§ **Work to be completed**:
Find "もし、ターゲットの右側にコメ" in the records that follow; print that line and each subsequent line through the last one, verbatim and with nothing added.

§ **Raw data**:
━━━

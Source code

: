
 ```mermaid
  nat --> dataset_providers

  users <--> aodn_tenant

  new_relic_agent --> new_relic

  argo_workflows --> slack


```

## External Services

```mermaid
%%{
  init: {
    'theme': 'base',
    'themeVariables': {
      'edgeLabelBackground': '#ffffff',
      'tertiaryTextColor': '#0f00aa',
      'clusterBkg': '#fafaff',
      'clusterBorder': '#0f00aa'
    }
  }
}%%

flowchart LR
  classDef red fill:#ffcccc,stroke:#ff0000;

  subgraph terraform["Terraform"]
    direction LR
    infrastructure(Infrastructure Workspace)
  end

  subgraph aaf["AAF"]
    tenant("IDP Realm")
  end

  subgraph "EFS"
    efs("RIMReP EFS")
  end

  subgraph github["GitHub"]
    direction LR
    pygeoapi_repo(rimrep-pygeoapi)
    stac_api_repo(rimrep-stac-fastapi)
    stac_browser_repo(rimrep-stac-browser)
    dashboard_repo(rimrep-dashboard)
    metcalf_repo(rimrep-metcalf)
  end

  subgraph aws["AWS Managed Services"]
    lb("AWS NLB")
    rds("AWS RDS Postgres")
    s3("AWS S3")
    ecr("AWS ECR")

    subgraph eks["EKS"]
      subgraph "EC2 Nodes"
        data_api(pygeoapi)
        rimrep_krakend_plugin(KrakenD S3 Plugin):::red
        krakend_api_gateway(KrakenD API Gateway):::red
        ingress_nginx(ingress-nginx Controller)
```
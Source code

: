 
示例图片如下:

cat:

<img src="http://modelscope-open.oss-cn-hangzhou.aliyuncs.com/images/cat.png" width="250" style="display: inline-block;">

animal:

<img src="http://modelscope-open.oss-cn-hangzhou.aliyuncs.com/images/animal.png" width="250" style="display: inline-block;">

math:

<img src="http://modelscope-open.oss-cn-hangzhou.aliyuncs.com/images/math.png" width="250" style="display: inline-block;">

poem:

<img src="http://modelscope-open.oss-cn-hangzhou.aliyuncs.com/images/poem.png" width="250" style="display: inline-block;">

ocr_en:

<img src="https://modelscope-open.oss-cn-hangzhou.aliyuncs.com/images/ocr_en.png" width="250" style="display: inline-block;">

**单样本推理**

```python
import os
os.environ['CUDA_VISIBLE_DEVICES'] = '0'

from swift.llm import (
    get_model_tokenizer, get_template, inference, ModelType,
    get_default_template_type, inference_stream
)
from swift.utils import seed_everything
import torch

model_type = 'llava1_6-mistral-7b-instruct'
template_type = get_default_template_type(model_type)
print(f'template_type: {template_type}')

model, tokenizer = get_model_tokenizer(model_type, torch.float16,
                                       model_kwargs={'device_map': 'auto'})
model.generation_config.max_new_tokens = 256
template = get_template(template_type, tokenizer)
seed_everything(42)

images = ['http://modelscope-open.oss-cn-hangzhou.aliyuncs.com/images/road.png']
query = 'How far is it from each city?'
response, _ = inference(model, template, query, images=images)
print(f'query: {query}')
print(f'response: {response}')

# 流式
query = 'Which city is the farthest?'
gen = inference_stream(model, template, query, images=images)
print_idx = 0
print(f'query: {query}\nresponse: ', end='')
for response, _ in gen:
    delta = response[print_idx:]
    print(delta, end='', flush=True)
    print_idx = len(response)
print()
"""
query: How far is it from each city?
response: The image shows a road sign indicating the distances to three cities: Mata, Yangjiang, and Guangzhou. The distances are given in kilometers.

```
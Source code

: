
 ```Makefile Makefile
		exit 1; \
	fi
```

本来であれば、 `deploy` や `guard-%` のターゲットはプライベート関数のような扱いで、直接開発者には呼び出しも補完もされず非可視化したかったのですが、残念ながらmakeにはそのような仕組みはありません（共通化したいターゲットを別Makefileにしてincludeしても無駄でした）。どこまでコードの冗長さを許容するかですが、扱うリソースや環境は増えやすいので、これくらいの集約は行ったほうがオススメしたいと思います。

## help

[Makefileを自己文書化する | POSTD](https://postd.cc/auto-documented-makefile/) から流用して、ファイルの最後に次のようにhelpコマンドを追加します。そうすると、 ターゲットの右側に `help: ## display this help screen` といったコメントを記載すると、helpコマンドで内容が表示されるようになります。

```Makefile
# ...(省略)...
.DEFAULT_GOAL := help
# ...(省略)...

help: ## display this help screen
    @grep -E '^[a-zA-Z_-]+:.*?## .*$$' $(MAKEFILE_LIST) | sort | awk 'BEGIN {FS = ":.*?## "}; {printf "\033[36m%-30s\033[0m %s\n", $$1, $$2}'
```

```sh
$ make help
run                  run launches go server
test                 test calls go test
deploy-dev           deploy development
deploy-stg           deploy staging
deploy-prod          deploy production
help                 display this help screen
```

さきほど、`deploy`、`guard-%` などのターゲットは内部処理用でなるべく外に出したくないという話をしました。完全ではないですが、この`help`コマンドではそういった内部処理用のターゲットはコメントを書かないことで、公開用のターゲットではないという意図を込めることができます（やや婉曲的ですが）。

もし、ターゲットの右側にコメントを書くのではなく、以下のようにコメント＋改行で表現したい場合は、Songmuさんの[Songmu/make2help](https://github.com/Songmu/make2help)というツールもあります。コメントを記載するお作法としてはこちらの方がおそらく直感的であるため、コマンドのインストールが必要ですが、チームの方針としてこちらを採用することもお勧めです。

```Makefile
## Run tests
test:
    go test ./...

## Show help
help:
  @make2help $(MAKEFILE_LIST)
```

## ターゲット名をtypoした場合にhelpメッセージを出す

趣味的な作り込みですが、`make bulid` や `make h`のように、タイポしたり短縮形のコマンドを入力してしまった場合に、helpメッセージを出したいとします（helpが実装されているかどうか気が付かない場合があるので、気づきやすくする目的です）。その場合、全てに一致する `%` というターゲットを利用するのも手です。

━━━

§ **Solved exercise**:
もし、ターゲットの右側にコメントを書くのではなく、以下のようにコメント＋改行で表現したい場合は、Songmuさんの[Songmu/make2help](https://github.com/Songmu/make2help)というツールもあります。コメントを記載するお作法としてはこちらの方がおそらく直感的であるため、コマンドのインストールが必要ですが、チームの方針としてこちらを採用することもお勧めです。

```Makefile
## Run tests
test:
    go test ./...

## Show help
help:
  @make2help $(MAKEFILE_LIST)
```

## ターゲット名をtypoした場合にhelpメッセージを出す

趣味的な作り込みですが、`make bulid` や `make h`のように、タイポしたり短縮形のコマンドを入力してしまった場合に、helpメッセージを出したいとします（helpが実装されているかどうか気が付かない場合があるので、気づきやすくする目的です）。その場合、全てに一致する `%` というターゲットを利用するのも手です。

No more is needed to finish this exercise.